_Aim of the task_
Nothing is needed except the lines below that run from the one with "384 | Shuffle" through the one with "548 | Split", repeated exactly.

_Provided data_
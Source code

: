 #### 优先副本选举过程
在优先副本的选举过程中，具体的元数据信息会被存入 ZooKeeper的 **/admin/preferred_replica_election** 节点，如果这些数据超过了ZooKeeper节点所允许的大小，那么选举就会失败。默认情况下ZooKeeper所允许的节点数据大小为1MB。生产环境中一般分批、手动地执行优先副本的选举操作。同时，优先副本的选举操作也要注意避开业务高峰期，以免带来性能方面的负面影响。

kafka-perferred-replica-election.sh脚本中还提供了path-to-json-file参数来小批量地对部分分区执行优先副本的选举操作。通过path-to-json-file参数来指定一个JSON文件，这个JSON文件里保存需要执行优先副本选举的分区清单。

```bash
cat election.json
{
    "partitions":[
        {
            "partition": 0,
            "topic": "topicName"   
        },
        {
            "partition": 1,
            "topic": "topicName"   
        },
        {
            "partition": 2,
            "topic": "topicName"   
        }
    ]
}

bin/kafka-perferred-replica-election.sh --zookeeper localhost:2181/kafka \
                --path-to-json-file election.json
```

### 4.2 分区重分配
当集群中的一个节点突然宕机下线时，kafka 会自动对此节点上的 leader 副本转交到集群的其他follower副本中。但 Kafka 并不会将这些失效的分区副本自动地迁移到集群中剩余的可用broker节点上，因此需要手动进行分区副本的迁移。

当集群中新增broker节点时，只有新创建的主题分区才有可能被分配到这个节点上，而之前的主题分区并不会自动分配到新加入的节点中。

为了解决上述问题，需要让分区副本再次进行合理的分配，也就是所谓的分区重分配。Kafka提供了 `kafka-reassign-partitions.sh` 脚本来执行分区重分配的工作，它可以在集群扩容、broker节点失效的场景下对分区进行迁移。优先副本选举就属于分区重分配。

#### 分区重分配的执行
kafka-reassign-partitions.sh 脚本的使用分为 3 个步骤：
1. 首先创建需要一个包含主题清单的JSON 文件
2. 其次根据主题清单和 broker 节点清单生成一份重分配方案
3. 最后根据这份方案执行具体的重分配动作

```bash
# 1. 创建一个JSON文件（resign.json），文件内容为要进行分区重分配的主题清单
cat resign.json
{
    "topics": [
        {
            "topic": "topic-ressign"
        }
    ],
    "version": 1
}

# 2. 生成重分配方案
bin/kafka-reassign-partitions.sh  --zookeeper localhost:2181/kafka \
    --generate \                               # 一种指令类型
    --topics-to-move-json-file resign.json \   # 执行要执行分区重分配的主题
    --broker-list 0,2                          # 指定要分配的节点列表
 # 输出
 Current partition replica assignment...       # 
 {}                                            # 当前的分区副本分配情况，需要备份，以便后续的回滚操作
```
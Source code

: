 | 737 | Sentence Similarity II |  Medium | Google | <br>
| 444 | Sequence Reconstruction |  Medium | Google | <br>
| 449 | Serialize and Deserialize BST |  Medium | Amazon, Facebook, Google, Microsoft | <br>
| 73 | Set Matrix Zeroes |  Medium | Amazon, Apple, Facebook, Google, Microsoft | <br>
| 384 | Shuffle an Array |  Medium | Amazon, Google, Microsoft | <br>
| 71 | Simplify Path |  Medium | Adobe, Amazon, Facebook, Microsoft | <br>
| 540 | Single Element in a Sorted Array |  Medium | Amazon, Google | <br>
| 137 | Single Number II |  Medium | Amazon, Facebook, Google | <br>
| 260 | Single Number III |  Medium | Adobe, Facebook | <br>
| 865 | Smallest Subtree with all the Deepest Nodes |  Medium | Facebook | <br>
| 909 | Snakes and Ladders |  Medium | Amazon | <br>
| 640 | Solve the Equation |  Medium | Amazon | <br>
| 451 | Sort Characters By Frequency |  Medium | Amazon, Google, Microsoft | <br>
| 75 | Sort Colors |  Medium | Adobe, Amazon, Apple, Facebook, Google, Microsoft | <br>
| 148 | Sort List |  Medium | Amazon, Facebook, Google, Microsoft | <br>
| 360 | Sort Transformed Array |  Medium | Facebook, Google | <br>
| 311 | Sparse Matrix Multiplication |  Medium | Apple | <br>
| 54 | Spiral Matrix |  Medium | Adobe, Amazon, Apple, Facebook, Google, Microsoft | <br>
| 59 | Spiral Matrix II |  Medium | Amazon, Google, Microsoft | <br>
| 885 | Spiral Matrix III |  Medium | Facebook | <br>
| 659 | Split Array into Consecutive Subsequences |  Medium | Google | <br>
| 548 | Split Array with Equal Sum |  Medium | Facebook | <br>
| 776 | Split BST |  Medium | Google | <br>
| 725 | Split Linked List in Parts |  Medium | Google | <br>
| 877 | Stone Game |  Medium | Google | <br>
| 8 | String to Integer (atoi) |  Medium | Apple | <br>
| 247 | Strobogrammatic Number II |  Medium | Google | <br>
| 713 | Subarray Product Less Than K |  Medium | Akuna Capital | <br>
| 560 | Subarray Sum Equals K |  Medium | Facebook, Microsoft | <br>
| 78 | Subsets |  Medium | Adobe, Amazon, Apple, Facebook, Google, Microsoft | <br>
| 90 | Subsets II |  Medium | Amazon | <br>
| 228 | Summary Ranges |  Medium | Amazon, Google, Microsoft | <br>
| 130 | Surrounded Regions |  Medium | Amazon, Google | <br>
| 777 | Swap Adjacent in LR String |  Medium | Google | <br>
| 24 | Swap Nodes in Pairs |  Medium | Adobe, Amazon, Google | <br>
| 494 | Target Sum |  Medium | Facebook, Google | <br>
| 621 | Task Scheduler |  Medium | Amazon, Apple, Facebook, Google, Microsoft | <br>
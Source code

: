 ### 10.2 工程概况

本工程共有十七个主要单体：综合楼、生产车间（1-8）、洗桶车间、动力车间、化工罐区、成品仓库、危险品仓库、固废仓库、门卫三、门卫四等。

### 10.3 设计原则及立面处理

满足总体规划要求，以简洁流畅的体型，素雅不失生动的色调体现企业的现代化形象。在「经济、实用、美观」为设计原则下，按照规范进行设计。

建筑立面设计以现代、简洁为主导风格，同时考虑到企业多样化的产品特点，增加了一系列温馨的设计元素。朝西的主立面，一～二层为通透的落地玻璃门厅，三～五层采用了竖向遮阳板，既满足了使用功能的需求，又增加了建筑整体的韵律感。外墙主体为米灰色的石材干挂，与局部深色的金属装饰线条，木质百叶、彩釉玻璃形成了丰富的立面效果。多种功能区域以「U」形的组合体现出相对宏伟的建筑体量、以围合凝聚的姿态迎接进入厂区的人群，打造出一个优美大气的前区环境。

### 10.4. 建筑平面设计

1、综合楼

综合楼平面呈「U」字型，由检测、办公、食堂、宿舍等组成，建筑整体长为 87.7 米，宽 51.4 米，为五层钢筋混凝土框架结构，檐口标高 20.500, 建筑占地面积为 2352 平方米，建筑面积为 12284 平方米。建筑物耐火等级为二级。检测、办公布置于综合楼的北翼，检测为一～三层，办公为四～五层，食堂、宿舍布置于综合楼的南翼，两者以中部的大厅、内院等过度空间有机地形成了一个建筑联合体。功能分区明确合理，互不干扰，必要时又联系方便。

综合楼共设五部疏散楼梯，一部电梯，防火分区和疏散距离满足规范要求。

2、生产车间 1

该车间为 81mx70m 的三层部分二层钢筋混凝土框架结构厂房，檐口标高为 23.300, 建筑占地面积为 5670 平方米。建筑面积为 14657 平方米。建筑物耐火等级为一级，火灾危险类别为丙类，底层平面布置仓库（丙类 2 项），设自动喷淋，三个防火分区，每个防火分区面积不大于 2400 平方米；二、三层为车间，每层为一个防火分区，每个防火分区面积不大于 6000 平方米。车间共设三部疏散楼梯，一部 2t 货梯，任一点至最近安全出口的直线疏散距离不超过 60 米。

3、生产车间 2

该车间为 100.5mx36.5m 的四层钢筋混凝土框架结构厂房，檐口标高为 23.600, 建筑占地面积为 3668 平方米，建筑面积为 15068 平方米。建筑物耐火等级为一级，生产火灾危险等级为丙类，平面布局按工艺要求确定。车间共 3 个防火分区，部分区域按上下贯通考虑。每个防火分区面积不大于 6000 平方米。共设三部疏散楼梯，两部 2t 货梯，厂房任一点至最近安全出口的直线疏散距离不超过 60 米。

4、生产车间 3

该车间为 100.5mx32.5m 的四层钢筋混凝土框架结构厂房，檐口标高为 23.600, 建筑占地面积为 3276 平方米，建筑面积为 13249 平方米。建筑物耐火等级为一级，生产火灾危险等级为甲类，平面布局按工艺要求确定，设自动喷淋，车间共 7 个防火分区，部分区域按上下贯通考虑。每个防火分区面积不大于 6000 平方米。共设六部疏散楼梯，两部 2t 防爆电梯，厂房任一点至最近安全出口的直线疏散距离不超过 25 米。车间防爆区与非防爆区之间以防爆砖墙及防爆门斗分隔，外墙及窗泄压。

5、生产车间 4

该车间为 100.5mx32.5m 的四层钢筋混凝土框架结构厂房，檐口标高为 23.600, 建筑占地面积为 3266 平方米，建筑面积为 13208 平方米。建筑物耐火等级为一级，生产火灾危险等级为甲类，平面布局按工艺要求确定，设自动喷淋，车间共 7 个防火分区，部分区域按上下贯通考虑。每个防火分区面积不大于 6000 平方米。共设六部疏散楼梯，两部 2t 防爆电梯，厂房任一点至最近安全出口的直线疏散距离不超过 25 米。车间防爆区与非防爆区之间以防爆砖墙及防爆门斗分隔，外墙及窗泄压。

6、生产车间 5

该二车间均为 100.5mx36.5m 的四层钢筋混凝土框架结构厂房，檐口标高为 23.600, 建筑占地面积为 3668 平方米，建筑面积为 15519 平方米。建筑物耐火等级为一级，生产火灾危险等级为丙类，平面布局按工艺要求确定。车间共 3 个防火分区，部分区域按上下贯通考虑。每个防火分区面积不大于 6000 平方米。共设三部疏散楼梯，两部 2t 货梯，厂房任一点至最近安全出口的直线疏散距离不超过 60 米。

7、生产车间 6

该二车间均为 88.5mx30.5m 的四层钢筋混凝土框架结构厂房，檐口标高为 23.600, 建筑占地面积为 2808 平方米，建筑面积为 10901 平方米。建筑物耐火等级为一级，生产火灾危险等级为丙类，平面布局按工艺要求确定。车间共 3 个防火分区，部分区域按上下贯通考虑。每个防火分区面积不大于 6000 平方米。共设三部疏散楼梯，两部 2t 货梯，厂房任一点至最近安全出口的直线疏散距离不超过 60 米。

_Reply_
| 384 | Shuffle an Array |  Medium | Amazon, Google, Microsoft | <br>
| 71 | Simplify Path |  Medium | Adobe, Amazon, Facebook, Microsoft | <br>
| 540 | Single Element in a Sorted Array |  Medium | Amazon, Google | <br>
| 137 | Single Number II |  Medium | Amazon, Facebook, Google | <br>
| 260 | Single Number III |  Medium | Adobe, Facebook | <br>
| 865 | Smallest Subtree with all the Deepest Nodes |  Medium | Facebook | <br>
| 909 | Snakes and Ladders |  Medium | Amazon | <br>
| 640 | Solve the Equation |  Medium | Amazon | <br>
| 451 | Sort Characters By Frequency |  Medium | Amazon, Google, Microsoft | <br>
| 75 | Sort Colors |  Medium | Adobe, Amazon, Apple, Facebook, Google, Microsoft | <br>
| 148 | Sort List |  Medium | Amazon, Facebook, Google, Microsoft | <br>
| 360 | Sort Transformed Array |  Medium | Facebook, Google | <br>
| 311 | Sparse Matrix Multiplication |  Medium | Apple | <br>
| 54 | Spiral Matrix |  Medium | Adobe, Amazon, Apple, Facebook, Google, Microsoft | <br>
| 59 | Spiral Matrix II |  Medium | Amazon, Google, Microsoft | <br>
| 885 | Spiral Matrix III |  Medium | Facebook | <br>
| 659 | Split Array into Consecutive Subsequences |  Medium | Google | <br>
| 548 | Split Array with Equal Sum |  Medium | Facebook | <br>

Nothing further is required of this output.